Kazakhstan moves to liquidate labor unions

     

Kazakhstan should immediately end legal moves to liquidate an independent trade union confederation, Human Rights Watch said today. An economic court in Shymkent, in southern Kazakhstan, on December 5, 2016, began reviewing a case brought by the Justice Ministry against the Confederation of Independent Trade Unions of Kazakhstan. Three other affiliated industrial trade unions face liquidation as well, the group added:

The move to liquidate the union confederation and affiliates representing medical workers, domestic workers, and mine workers, comes after authorities rejected repeated efforts by the union body to fully register its operations under a restrictive 2014 trade union law. The law imposes burdensome registration requirements on trade unions that are at odds with internationally protected workers’ rights to organize, Human Rights Watch said.
In 2015 and 2016, the International Labour Organization (ILO) at its annual conference strongly criticized Kazakhstan
for its restrictions in the 2014 trade union law. In June 2015, the Committee on the Application of Standards, the highest-level decision-making body of the ILO, said that Kazakhstan should “amend the provisions of the Trade Union Law of 2014 consistent with the Convention.” Kazakhstan has not amended the law.
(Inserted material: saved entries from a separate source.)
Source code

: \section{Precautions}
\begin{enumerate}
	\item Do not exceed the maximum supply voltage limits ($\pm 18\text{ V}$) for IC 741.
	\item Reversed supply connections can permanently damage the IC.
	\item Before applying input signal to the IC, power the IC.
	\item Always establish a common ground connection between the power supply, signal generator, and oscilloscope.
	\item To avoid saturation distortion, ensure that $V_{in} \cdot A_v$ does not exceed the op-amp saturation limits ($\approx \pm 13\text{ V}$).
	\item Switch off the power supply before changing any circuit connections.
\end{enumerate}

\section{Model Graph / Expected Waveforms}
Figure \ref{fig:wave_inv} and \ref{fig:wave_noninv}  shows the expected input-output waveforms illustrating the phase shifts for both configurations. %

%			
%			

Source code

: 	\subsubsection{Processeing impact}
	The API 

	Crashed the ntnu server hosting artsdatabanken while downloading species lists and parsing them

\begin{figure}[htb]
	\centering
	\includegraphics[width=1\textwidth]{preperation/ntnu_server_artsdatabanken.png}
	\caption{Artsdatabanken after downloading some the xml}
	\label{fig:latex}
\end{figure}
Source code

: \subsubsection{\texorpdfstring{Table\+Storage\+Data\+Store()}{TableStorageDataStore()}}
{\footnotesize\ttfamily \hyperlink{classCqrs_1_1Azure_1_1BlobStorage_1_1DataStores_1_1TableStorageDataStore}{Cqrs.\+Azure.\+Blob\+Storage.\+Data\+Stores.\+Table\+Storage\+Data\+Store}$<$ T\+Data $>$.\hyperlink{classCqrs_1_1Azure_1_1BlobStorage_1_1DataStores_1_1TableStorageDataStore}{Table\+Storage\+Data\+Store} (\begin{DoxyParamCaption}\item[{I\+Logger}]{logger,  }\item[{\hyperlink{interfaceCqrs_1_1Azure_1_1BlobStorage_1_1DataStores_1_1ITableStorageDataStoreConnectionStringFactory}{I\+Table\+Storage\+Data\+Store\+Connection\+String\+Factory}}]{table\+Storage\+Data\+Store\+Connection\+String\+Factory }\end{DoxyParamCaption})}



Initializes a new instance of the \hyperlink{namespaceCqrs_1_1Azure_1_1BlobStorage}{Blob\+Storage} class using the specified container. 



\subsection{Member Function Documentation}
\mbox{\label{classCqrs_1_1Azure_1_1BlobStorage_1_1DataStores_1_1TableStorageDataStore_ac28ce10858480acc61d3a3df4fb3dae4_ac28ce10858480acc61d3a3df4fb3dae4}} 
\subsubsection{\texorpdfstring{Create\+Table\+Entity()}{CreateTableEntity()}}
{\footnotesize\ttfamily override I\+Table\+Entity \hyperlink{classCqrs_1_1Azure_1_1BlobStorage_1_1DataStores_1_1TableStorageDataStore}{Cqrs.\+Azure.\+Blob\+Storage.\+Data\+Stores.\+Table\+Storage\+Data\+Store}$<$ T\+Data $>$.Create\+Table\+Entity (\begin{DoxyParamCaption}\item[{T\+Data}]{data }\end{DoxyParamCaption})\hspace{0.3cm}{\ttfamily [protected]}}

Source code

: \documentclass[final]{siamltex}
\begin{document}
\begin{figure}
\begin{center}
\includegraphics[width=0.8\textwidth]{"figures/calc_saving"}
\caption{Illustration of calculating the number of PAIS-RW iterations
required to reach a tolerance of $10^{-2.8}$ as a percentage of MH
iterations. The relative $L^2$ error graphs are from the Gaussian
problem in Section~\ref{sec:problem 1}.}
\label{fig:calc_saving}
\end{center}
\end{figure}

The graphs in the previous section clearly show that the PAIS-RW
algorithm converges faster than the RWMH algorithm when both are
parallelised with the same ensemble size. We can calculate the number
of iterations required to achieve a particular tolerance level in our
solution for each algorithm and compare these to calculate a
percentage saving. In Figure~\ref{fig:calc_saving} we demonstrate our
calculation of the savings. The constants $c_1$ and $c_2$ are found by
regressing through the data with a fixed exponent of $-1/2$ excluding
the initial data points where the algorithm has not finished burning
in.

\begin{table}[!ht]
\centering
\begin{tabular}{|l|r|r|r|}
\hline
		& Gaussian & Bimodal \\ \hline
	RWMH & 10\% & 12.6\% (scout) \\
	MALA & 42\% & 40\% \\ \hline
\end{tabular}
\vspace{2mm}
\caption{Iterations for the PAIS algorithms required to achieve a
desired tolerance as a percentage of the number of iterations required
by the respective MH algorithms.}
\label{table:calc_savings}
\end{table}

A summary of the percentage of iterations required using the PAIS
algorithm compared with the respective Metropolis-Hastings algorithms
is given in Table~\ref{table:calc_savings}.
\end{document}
The law requires each national union to document that it has member organizations in over half the territories of Kazakhstan, in Almaty, the largest city, and in Astana, the capital. In a recently-released report “‘We Are Not the Enemy’: Violations of Workers Rights in Kazakhstan,” Human Rights Watch documented how the confederation and its affiliated industrial and local unions faced registration processing delays at the Justice Ministry or had their applications returned on technical grounds, such as for minor inconsistencies in translation, as they tried to comply with registration requirements.

Kazakhstan should be allowing workers to organize freely in compliance with its international obligations, not trying to shut down a major workers’ organization,” said Hugh Williamson, Europe and Central Asia director at Human Rights Watch. “Trampling on basic labor rights is both wrong in principle and in the signal it sends to Kazakhstan’s partners.”